-- What to work on --
Please show each line of the listing where "snapshot" is present.

= Beginning of Section =

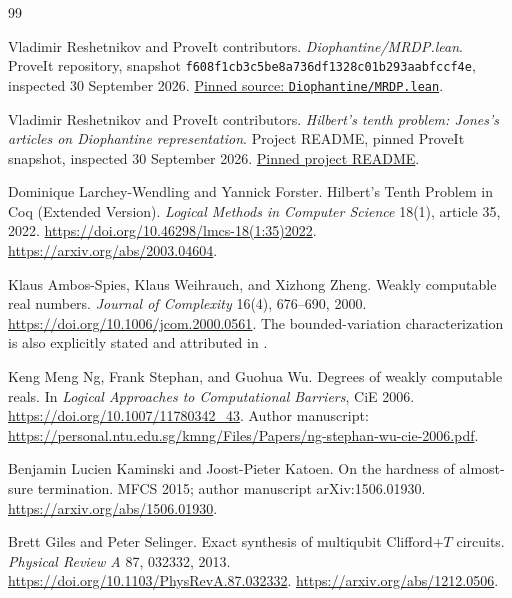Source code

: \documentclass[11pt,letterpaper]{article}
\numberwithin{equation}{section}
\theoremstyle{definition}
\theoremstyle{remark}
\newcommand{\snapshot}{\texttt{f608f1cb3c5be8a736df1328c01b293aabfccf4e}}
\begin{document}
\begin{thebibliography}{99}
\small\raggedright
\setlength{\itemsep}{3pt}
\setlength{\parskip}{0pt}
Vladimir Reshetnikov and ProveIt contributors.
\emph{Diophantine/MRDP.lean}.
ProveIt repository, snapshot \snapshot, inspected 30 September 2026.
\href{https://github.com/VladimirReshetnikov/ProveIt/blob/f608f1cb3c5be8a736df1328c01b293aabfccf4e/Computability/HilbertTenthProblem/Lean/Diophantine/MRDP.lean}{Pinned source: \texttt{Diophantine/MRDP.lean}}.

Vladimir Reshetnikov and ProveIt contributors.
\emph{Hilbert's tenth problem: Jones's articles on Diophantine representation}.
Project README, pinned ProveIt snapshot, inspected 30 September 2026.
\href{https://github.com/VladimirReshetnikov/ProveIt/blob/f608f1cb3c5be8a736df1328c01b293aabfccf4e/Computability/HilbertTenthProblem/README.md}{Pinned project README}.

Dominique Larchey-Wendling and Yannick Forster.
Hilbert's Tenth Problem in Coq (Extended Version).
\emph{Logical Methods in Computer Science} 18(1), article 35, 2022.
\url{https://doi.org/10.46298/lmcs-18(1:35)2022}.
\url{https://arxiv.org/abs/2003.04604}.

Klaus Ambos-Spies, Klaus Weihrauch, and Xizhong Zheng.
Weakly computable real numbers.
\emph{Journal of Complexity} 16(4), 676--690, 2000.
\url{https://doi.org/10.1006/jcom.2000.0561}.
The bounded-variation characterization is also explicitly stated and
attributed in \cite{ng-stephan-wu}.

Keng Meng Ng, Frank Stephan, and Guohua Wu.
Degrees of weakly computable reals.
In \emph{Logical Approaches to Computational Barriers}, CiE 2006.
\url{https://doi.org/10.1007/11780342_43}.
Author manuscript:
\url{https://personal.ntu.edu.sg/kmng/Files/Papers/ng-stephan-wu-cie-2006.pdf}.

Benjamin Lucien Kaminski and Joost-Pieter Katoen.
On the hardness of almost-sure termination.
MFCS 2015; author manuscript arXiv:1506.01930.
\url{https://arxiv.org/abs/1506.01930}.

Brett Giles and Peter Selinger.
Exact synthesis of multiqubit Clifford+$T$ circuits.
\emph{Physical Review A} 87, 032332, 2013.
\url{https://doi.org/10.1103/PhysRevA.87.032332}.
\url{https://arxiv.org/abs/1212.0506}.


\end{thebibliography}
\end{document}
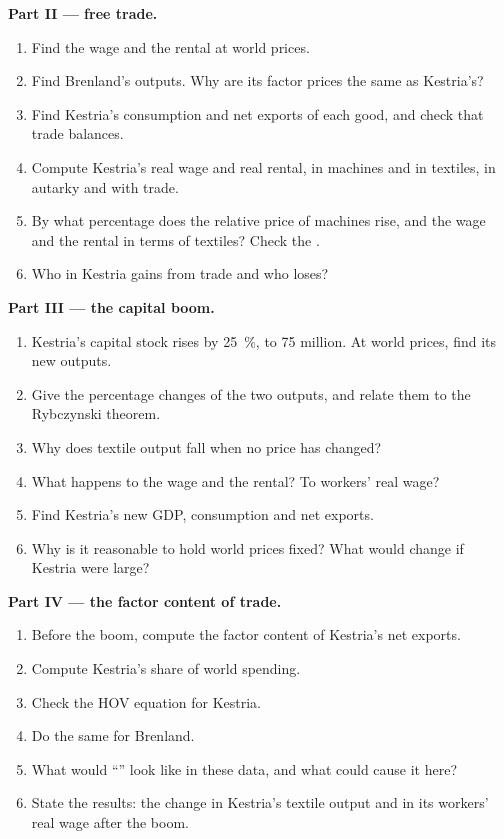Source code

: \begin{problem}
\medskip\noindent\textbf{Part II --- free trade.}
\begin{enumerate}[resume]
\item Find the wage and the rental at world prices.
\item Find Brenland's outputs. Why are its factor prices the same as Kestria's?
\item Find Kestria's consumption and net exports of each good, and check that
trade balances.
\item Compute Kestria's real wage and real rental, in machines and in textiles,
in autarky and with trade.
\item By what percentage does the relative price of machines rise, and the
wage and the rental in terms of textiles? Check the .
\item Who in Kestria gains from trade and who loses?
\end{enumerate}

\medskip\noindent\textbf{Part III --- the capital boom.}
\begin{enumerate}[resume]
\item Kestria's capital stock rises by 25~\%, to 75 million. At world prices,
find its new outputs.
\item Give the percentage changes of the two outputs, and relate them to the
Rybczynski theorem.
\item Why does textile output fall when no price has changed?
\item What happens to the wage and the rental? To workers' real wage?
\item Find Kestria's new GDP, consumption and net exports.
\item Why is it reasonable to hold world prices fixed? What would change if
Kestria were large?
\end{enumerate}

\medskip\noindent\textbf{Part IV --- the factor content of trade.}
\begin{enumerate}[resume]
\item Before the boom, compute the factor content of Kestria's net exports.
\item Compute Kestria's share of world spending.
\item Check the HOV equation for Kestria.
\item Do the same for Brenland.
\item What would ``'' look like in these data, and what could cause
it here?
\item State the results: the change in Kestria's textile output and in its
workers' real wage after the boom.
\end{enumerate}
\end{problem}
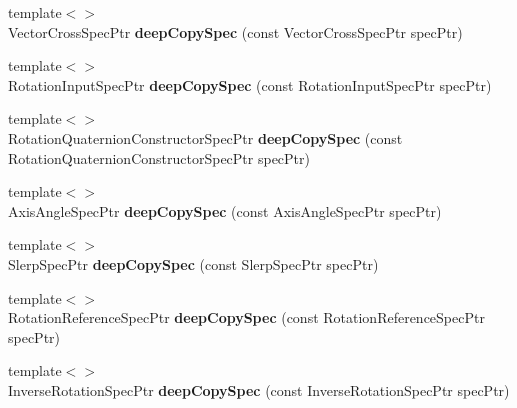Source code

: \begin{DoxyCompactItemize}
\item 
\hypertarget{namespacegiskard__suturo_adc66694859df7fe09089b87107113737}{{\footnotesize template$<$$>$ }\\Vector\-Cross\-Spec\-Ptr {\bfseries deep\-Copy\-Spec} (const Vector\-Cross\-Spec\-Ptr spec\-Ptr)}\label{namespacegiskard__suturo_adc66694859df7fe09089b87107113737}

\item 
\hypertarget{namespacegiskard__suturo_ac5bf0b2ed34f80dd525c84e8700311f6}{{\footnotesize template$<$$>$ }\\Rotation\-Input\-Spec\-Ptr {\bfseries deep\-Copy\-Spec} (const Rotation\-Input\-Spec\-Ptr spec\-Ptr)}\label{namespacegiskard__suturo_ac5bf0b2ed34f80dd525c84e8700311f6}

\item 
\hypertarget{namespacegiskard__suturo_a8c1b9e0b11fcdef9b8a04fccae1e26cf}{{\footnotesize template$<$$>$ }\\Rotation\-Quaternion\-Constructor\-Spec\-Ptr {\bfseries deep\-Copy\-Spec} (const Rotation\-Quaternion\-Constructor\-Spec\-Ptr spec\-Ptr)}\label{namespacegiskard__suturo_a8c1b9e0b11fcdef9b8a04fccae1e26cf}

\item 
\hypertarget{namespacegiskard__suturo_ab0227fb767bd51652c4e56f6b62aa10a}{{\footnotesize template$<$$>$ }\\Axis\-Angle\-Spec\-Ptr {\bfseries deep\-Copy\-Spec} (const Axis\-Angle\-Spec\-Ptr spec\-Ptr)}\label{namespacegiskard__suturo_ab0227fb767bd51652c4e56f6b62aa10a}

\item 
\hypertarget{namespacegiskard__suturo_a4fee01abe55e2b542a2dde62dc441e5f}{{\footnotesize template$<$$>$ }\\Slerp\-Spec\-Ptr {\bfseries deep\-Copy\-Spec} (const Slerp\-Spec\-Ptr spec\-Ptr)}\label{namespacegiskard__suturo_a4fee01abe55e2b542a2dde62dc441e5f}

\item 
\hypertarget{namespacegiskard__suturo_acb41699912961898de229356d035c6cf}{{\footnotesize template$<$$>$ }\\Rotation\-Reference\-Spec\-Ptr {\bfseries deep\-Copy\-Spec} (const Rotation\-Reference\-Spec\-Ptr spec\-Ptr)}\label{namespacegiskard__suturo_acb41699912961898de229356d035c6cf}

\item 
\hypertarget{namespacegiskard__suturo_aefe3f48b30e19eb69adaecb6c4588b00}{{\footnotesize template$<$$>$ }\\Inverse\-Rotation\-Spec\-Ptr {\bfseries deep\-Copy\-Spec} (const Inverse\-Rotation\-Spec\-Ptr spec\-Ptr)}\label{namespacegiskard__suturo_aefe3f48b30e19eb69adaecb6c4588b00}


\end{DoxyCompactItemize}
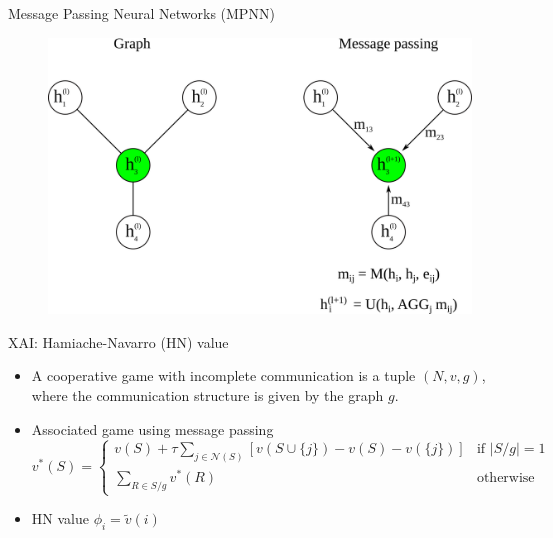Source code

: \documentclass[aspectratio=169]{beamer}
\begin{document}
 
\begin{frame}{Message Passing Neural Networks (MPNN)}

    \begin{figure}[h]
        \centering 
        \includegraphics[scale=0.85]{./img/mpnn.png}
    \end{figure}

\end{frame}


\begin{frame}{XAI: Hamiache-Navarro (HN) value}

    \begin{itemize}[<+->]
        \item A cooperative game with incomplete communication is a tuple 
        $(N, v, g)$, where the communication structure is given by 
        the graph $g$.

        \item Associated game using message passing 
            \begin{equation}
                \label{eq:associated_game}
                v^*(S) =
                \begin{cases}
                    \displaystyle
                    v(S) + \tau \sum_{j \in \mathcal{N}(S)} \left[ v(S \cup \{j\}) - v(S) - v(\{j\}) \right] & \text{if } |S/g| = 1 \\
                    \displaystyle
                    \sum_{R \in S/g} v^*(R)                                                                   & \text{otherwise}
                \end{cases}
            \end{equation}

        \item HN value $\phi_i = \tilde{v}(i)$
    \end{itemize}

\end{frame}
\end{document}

= End of Section =
= Beginning of Section =

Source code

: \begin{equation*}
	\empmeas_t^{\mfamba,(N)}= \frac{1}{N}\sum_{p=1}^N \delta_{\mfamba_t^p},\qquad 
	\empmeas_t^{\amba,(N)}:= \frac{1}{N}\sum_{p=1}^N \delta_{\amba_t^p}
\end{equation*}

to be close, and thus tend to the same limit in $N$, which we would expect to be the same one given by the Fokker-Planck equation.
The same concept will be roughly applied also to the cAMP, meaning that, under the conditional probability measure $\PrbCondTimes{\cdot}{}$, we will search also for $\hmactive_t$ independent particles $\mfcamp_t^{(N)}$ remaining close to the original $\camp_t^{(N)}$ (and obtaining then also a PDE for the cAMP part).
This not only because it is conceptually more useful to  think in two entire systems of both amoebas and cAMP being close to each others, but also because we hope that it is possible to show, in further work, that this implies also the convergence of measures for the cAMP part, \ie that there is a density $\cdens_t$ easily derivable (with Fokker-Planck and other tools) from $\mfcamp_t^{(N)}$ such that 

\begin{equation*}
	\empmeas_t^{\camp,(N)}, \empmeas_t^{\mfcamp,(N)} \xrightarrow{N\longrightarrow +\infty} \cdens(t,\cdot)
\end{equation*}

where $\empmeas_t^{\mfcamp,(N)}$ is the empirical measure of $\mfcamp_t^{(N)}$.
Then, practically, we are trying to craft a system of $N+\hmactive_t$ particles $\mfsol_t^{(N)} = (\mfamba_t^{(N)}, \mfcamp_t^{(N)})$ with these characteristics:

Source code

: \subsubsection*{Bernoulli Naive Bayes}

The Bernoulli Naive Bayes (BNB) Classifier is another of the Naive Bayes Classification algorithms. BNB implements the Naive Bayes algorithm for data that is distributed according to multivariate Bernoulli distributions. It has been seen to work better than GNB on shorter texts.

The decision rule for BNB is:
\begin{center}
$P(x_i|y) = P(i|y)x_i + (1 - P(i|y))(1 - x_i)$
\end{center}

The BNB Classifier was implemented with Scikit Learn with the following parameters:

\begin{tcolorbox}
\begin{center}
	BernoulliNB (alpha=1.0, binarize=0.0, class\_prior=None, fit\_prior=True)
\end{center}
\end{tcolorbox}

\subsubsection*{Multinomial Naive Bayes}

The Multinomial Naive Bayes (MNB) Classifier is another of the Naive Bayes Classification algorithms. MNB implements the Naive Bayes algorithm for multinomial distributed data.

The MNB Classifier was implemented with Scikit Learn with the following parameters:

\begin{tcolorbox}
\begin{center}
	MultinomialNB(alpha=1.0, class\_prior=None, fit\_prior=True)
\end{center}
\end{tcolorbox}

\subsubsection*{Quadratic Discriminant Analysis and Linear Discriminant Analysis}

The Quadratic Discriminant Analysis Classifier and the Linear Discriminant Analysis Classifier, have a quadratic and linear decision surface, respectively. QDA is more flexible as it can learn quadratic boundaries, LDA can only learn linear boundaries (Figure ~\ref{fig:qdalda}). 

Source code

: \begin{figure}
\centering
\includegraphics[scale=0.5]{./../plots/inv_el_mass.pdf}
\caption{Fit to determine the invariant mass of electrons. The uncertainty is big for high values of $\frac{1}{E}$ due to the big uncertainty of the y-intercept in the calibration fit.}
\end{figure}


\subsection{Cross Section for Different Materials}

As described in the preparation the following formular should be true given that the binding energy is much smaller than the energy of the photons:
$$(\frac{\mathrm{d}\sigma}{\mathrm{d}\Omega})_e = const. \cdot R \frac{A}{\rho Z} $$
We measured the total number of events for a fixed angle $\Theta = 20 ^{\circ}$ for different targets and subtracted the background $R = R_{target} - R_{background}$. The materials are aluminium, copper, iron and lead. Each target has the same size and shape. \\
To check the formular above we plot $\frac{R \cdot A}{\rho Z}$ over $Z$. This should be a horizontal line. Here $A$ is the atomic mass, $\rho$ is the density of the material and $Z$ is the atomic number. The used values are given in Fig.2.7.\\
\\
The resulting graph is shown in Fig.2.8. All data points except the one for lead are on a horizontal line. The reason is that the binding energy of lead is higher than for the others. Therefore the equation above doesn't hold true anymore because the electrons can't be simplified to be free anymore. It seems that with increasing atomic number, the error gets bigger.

= End of Section =

-- Written solution --
\newcommand{\snapshot}{\texttt{f608f1cb3c5be8a736df1328c01b293aabfccf4e}}
ProveIt repository, snapshot \snapshot, inspected 30 September 2026.
Project README, pinned ProveIt snapshot, inspected 30 September 2026.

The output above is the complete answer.